Again, we take some things to be more basic—that is, to constitute the core of our personal identities—and other things to be more accidental (that is, less defining) to who we are. If we don’t have immortal souls, I think that means the lines we draw that separate the core of who we are from our accidental characteristics are at least for the most part artificially constructed. I may choose, or my society may choose, to regard my race, gender, or religion to be more important to defining who I am than my eye color or the second language I chose to study for my degree.
With all this in mind, let’s turn our attention to the identity of the Church: that is, of a religious community of Christians. I am a part of a community called Mennonite Church USA. And for a little while now there has been some talk within the community about what it means to be Mennonite (or Anabaptist, a word some of us also like to apply to ourselves). Perhaps there are certain things that constitute the core of our Mennonite identity, and some other things that are more accidental to our Mennonite identity. (I am talking here about the identity of the whole community, the whole Church, not of each of us, individually).

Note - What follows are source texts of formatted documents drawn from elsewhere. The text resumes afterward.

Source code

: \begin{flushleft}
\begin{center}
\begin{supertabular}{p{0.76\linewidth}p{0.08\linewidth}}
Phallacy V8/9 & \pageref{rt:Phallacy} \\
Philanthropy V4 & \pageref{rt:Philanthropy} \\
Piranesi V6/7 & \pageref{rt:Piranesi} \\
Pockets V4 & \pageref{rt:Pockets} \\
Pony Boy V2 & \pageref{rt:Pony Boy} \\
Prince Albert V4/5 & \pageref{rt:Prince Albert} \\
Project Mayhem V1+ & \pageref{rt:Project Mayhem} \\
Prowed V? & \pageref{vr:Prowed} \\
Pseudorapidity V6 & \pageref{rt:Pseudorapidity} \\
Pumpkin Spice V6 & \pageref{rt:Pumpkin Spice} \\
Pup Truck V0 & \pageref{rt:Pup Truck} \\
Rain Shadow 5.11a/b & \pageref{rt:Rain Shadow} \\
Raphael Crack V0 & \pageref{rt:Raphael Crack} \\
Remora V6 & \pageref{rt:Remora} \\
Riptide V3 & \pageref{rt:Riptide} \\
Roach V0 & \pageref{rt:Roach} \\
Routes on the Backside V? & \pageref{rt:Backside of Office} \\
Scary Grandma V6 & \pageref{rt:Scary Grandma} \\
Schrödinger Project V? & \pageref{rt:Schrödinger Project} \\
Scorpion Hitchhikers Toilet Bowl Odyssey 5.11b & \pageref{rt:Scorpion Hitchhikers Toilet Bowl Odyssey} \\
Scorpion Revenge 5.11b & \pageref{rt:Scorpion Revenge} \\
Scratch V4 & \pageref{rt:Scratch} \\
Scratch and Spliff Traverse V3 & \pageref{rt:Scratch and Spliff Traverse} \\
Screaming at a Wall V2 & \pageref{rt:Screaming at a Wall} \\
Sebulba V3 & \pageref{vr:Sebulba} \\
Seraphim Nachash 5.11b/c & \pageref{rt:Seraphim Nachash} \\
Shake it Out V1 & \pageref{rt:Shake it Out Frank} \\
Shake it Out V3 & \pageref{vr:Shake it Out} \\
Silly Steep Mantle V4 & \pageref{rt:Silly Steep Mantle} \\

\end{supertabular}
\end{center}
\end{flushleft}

Can we engage in the same thought experiment about the Church that we did about our individual selves at the beginning of this essay? Imagine the Mennonite Church, only…we don’t read the New Testament anymore. Is this imagined Church still the same Church? Imagine the Mennonite Church, only…we’re twice as numerous. Imagine the Mennonite Church, only…we’ve been targeted by the government for persecution. Imagine the Mennonite Church only…the majority color and worship style is African-American. Perhaps this thought experiment can shed some light on what we take to be the core of our identity and what we take to be accidental. I am sure we will have different intuitions. Some of us will find it more difficult than others to recognize some of these imaginary Mennonite Churches.
I suspect that many of the things that identify us, and many of the things that we take as core vs. accidental to our identity are constructions: things that we choose, or history conspires with us to choose to make more or less essential to our sense of self. But I think there’s something important that we should keep in mind when we are philosophizing about the identity of the Church: The Church has an immaterial Spirit whose essence is our identity. (Indeed, this may be more true of the Church than it is of each of us individual human beings). The Spirit connects the disparate parts together into one Body. The Spirit animates the Body, making it alive.
Reflect with me on this for a while, please: If we take any characteristic of the Church to be essential to our identity, rather than the animating Spirit within us that connects us all together in mutual dependence, are we making a mistake?